Regia di Guido Lombardi (II) vedi scheda film
Il 18 settembre del 2008 un gruppo di camorristi affiliato al clan dei Casalesi fece una strage di ragazzi africani presso una sartoria di Castel Volturno. Uno di loro sopravvisse fingendosi morto e risultando decisivo per le testimonianze del processo. Le indagini dimostrarono che nessuno dei morti era legato alla camorra né tanto meno alla mafia nigeriana, che sul posto gestiva droga e prostituzione. L'esordiente Guido Lombardi racconta quell'episodio orribile con un film che sta a metà strada tra ricostruzione documentaristica e finzione, parente alla lontana di Gomorra di Garrone. Al centro della vicenda c'è Yssouf (Alassane), che si arrabatta come può vendendo fazzoletti ai semafori fino a quando non viene ingaggiato da quel piccolo boss locale che è diventrato suo zio (Mone). Quando il ragazzo si trasforma in un corriere della droga cominciano i guai seri.

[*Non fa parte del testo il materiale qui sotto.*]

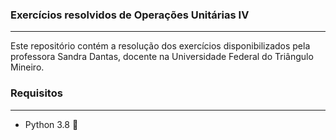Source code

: ### Exercícios resolvidos de Operações Unitárias IV

------

Este repositório contém a resolução dos exercícios disponibilizados pela professora Sandra Dantas, docente na Universidade Federal do Triângulo Mineiro.

### Requisitos

------

- Python 3.8 :snake: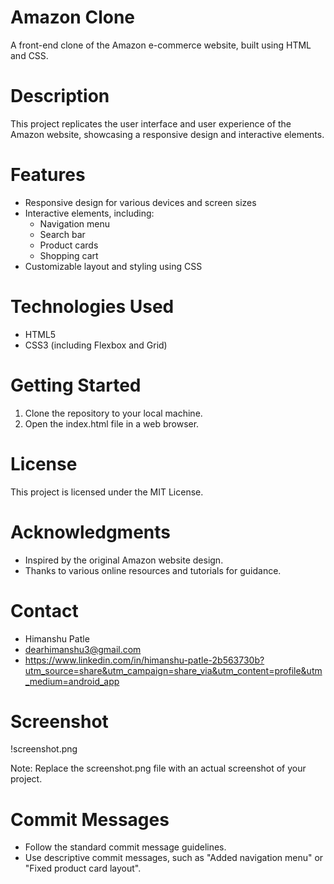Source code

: # Amazon Clone

A front-end clone of the Amazon e-commerce website, built using HTML and CSS.

# Description

This project replicates the user interface and user experience of the Amazon website, showcasing a responsive design and interactive elements.

# Features

- Responsive design for various devices and screen sizes
- Interactive elements, including:
    - Navigation menu
    - Search bar
    - Product cards
    - Shopping cart
- Customizable layout and styling using CSS

# Technologies Used

- HTML5
- CSS3 (including Flexbox and Grid)

# Getting Started

1. Clone the repository to your local machine.
2. Open the index.html file in a web browser.

# License

This project is licensed under the MIT License.

# Acknowledgments

- Inspired by the original Amazon website design.
- Thanks to various online resources and tutorials for guidance.

# Contact

- Himanshu Patle
- dearhimanshu3@gmail.com
- https://www.linkedin.com/in/himanshu-patle-2b563730b?utm_source=share&utm_campaign=share_via&utm_content=profile&utm_medium=android_app

# Screenshot

!screenshot.png

Note: Replace the screenshot.png file with an actual screenshot of your project.

# Commit Messages

- Follow the standard commit message guidelines.
- Use descriptive commit messages, such as "Added navigation menu" or "Fixed product card layout".
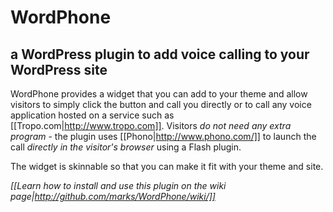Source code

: # WordPhone
## a WordPress plugin to add voice calling to your WordPress site

WordPhone provides a widget that you can add to your theme and allow visitors to simply click the button and call you directly or to call any voice application hosted on a service such as [[Tropo.com|http://www.tropo.com]].  Visitors *do not need any extra program* - the plugin uses [[Phono|http://www.phono.com/]] to launch the call *directly in the visitor's browser* using a Flash plugin.

The widget is skinnable so that you can make it fit with your theme and site.

_[[Learn how to install and use this plugin on the wiki page|http://github.com/marks/WordPhone/wiki/]]_
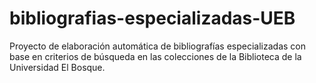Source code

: # bibliografias-especializadas-UEB
Proyecto de elaboración automática de bibliografías especializadas con base en criterios de búsqueda en las colecciones de la Biblioteca de la Universidad El Bosque.
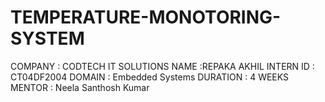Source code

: # TEMPERATURE-MONOTORING-SYSTEM

COMPANY : CODTECH IT SOLUTIONS NAME :REPAKA AKHIL INTERN ID : CT04DF2004 DOMAIN : Embedded Systems DURATION : 4 WEEKS MENTOR : Neela Santhosh Kumar
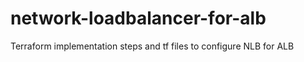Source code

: # network-loadbalancer-for-alb
Terraform implementation steps and tf files to configure NLB for ALB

Lombardi ricostruisce con grande verismo gli ambienti degradati dell'hinterland casertano e le condizioni di miseria dei neri sfruttati e spesso vestiti solo con tute acetate, mostrando altresì sensibilità antropologica nel documentare le abitudini religiose e la determinazione verso l'integrazione nel tessuto sociale di quella parte di immigrati non disposti a scendere a compromessi con la criminalità organizzata. Al film, che pure ha fatto incetta di premi (tra questi, il Leone del futuro-premio opera prima "Luigi De Laurentiis" al festival di Venezia), manca soltanto un pizzico di ritmo e un po' più di coraggio nella scelte di regia, per quanto resti apprezzabile il tentativo di restituire per intero la Babele linguistica di un luogo dove la lingua italiana serve soltanto da ponte tra idiomi diversi. Il che ha reso necessario sottotitolare l'intero film.